■ Required work
Only the pictures are to be dropped; return all other data below exactly.

┄┄┄┄┄┄

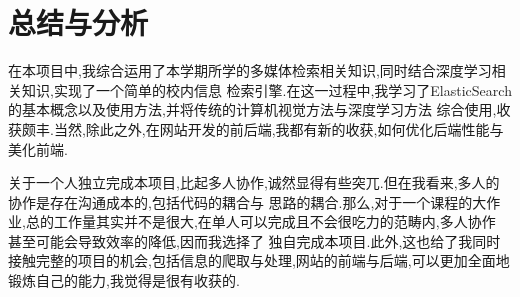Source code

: \documentclass[a4paper]{article}
\begin{document}
    \section{总结与分析}
在本项目中,我综合运用了本学期所学的多媒体检索相关知识,同时结合深度学习相关知识,实现了一个简单的校内信息
检索引擎.在这一过程中,我学习了ElasticSearch的基本概念以及使用方法,并将传统的计算机视觉方法与深度学习方法
综合使用,收获颇丰.当然,除此之外,在网站开发的前后端,我都有新的收获,如何优化后端性能与美化前端.

关于一个人独立完成本项目,比起多人协作,诚然显得有些突兀.但在我看来,多人的协作是存在沟通成本的,包括代码的耦合与
思路的耦合.那么,对于一个课程的大作业,总的工作量其实并不是很大,在单人可以完成且不会很吃力的范畴内,多人协作
甚至可能会导致效率的降低,因而我选择了
独自完成本项目.此外,这也给了我同时接触完整的项目的机会,包括信息的爬取与处理,网站的前端与后端,可以更加全面地
锻炼自己的能力,我觉得是很有收获的.

    \newpage
    
    
\end{document}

┄┄┄┄┄┄

■ Reply
Source code

: \documentclass[a4paper]{article}
\begin{document}
    \section{总结与分析}
在本项目中,我综合运用了本学期所学的多媒体检索相关知识,同时结合深度学习相关知识,实现了一个简单的校内信息
检索引擎.在这一过程中,我学习了ElasticSearch的基本概念以及使用方法,并将传统的计算机视觉方法与深度学习方法
综合使用,收获颇丰.当然,除此之外,在网站开发的前后端,我都有新的收获,如何优化后端性能与美化前端.

关于一个人独立完成本项目,比起多人协作,诚然显得有些突兀.但在我看来,多人的协作是存在沟通成本的,包括代码的耦合与
思路的耦合.那么,对于一个课程的大作业,总的工作量其实并不是很大,在单人可以完成且不会很吃力的范畴内,多人协作
甚至可能会导致效率的降低,因而我选择了
独自完成本项目.此外,这也给了我同时接触完整的项目的机会,包括信息的爬取与处理,网站的前端与后端,可以更加全面地
锻炼自己的能力,我觉得是很有收获的.

    \newpage
    
    
\end{document}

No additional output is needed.